WHAT IS REQUIRED:
Copy every line from the records below that holds the word "also".

● ● ● ● ●

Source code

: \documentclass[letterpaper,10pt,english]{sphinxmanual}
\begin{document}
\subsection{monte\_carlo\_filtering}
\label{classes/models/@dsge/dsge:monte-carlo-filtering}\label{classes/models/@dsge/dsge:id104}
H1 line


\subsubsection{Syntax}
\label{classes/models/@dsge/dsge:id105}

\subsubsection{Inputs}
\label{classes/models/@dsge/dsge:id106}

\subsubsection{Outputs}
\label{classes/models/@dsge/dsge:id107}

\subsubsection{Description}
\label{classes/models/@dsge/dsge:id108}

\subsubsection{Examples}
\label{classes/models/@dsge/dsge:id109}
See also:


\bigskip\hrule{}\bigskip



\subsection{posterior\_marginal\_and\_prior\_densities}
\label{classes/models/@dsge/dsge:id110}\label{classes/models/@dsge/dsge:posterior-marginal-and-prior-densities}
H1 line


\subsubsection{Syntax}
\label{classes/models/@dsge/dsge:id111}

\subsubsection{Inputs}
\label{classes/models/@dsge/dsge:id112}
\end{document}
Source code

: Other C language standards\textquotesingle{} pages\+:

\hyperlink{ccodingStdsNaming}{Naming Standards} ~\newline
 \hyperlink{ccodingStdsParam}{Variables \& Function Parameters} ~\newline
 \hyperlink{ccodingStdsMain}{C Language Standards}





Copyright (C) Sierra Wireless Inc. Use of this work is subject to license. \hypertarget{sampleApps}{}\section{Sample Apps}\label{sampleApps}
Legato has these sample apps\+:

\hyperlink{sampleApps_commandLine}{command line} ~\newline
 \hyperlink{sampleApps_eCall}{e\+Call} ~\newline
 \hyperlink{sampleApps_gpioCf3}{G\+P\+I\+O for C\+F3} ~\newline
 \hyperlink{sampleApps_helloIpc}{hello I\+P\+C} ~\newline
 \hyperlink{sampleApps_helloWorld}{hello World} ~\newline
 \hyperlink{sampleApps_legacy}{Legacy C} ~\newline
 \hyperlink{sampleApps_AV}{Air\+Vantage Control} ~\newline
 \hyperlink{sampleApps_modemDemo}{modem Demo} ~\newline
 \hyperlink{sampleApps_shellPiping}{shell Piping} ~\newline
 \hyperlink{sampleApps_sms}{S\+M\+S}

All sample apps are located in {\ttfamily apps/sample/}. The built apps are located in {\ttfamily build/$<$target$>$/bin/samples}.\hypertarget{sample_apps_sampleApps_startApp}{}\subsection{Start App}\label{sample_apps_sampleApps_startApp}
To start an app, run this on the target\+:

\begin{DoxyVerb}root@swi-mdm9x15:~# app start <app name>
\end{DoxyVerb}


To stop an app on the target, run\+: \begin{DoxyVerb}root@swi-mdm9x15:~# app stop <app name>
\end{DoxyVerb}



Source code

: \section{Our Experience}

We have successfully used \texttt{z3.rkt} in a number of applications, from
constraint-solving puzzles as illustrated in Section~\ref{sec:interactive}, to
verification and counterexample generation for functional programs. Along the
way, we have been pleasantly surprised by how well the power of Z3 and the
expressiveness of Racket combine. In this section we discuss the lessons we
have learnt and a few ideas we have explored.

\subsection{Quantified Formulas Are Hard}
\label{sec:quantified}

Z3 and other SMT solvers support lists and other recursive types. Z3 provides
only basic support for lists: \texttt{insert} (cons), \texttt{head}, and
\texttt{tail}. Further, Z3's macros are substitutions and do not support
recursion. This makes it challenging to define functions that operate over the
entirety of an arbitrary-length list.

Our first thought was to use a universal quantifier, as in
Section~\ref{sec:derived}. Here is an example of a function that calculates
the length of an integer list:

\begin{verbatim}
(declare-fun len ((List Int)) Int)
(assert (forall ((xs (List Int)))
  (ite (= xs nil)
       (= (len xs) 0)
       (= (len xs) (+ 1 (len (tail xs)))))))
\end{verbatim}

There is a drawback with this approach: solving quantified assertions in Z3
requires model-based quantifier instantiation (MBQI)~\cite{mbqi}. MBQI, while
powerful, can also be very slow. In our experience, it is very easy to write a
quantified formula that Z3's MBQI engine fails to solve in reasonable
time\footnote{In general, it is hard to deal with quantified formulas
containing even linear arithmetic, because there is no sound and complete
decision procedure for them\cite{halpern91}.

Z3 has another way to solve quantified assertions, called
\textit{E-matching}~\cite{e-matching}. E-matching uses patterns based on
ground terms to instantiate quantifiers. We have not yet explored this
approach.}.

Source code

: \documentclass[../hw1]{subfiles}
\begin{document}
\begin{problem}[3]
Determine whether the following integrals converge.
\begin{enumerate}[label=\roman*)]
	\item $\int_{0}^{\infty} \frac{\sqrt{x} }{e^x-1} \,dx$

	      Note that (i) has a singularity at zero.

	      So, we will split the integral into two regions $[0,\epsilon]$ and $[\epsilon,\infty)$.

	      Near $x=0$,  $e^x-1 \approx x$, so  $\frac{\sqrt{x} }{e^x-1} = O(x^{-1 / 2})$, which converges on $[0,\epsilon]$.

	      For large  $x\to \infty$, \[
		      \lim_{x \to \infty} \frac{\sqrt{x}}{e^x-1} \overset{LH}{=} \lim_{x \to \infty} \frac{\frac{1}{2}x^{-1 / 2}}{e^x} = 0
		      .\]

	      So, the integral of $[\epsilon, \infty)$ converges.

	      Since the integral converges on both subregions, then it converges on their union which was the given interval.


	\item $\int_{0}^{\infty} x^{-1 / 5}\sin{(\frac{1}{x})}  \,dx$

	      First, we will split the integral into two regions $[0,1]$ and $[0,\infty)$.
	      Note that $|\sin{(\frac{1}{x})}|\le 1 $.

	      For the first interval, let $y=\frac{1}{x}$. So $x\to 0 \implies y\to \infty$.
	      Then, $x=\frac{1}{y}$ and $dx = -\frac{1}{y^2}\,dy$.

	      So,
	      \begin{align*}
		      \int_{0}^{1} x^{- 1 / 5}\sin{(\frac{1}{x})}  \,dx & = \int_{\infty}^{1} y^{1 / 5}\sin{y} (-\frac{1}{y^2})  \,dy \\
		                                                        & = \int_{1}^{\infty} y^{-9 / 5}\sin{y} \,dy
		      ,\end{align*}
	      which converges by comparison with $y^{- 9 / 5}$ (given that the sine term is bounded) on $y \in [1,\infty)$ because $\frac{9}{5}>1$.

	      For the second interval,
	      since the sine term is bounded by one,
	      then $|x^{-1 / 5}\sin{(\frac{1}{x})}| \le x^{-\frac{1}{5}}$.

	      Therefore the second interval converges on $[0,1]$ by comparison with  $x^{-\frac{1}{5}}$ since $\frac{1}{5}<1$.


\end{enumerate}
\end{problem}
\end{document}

● ● ● ● ●

RESPONSE BOX:
See also:
powerful, can also be very slow. In our experience, it is very easy to write a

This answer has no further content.